*** Opening Task input ***
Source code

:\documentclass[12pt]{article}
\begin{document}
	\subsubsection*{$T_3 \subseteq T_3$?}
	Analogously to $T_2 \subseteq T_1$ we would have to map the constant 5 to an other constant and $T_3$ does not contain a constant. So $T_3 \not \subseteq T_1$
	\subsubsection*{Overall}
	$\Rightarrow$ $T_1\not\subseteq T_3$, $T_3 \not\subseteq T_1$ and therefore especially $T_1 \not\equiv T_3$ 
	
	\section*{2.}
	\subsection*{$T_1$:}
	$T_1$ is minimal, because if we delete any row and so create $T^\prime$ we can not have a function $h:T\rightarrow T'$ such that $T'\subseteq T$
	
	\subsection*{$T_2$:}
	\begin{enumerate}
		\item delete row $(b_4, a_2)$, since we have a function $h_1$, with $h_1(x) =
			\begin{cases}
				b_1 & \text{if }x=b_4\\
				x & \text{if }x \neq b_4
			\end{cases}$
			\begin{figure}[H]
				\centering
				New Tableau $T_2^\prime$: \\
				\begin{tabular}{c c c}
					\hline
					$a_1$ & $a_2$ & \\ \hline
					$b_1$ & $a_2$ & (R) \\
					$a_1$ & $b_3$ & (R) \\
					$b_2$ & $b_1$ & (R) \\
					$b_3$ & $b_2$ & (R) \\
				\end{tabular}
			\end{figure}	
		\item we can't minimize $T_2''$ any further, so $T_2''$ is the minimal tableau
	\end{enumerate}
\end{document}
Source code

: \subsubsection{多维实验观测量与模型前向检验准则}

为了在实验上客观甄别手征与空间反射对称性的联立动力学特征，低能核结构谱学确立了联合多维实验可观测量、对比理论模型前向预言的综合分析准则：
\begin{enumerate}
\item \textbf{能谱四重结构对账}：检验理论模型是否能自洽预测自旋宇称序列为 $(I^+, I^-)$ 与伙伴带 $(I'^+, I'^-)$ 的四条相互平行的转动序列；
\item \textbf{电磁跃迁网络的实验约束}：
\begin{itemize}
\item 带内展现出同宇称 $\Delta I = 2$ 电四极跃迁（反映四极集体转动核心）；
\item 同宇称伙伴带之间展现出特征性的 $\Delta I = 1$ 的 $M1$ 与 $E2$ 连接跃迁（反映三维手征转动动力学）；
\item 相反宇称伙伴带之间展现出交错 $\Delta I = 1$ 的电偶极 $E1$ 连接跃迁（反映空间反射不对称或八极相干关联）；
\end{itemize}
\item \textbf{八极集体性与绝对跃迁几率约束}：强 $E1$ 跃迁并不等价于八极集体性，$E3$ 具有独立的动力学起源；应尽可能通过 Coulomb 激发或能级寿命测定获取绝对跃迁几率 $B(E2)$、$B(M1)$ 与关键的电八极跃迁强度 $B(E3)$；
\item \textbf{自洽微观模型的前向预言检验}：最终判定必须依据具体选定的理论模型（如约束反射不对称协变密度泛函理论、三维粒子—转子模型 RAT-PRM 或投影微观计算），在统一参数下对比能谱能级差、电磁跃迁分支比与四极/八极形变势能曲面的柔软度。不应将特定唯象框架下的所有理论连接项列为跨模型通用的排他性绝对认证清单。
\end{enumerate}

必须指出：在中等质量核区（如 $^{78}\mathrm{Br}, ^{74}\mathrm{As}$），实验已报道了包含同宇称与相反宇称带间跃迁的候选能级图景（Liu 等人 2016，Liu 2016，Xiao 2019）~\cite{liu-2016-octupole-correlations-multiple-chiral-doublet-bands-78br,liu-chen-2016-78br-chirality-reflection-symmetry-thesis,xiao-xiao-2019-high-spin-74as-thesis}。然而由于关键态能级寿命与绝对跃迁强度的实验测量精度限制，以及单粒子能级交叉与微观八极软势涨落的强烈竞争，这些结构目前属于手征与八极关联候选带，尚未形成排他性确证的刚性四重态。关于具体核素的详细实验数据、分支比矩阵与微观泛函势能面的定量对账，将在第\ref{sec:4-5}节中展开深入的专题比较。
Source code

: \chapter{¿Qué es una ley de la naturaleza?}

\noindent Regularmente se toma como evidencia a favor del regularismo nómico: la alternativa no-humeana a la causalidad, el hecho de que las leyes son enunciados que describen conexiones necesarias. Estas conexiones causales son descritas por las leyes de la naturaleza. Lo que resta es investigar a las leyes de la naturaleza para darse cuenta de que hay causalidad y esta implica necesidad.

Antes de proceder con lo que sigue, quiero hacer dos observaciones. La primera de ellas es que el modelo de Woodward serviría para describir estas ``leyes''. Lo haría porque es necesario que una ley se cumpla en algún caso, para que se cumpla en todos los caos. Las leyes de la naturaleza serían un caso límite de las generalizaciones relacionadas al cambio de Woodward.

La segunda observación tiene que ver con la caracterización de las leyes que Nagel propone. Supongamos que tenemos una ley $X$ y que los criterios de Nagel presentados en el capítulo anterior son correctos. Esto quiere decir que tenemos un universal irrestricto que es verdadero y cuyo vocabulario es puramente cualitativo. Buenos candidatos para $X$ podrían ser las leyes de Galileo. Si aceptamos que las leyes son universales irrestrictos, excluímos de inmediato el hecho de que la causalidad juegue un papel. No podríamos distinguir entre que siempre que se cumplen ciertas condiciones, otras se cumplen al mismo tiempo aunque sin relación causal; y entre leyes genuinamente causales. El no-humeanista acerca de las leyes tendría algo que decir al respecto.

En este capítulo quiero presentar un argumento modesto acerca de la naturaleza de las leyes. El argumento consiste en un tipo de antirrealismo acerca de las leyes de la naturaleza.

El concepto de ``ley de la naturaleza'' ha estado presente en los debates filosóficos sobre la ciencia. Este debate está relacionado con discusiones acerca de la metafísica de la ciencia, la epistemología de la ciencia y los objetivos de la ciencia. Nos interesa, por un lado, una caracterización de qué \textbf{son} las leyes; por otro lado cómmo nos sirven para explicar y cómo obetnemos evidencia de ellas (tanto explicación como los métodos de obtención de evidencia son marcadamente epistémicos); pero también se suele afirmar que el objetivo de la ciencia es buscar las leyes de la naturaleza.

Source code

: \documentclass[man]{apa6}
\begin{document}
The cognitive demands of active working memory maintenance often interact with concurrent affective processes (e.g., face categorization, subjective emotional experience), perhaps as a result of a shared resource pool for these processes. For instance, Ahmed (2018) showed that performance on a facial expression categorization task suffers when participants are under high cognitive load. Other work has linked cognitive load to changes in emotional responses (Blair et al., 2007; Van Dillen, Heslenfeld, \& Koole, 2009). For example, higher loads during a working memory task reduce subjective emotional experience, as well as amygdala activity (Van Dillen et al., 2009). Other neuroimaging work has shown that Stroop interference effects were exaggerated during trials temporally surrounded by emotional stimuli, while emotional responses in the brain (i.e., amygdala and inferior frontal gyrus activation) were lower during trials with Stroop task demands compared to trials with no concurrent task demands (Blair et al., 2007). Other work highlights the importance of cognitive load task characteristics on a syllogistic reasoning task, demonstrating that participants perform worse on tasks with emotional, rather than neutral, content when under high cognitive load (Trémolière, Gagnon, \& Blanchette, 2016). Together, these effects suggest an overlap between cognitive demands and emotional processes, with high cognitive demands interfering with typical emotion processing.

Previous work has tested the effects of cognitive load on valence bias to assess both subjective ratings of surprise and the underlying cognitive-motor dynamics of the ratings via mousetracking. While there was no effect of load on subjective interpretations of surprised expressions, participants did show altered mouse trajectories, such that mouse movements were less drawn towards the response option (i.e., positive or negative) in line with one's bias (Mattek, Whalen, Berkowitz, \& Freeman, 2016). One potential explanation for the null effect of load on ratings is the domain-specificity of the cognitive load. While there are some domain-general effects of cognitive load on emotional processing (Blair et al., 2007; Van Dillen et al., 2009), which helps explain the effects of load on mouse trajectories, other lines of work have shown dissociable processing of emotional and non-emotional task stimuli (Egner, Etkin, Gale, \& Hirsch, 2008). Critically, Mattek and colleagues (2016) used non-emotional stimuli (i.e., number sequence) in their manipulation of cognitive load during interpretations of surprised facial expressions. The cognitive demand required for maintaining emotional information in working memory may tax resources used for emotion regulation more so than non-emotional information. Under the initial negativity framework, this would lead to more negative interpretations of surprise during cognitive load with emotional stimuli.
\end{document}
*** Closing Task input ***
◆ **What you are asked to do**
Look for the string "subseteq" in the records, and copy every line where it is found.

◆ **Task output**
	\subsubsection*{$T_3 \subseteq T_3$?}
	Analogously to $T_2 \subseteq T_1$ we would have to map the constant 5 to an other constant and $T_3$ does not contain a constant. So $T_3 \not \subseteq T_1$
	$\Rightarrow$ $T_1\not\subseteq T_3$, $T_3 \not\subseteq T_1$ and therefore especially $T_1 \not\equiv T_3$ 
	$T_1$ is minimal, because if we delete any row and so create $T^\prime$ we can not have a function $h:T\rightarrow T'$ such that $T'\subseteq T$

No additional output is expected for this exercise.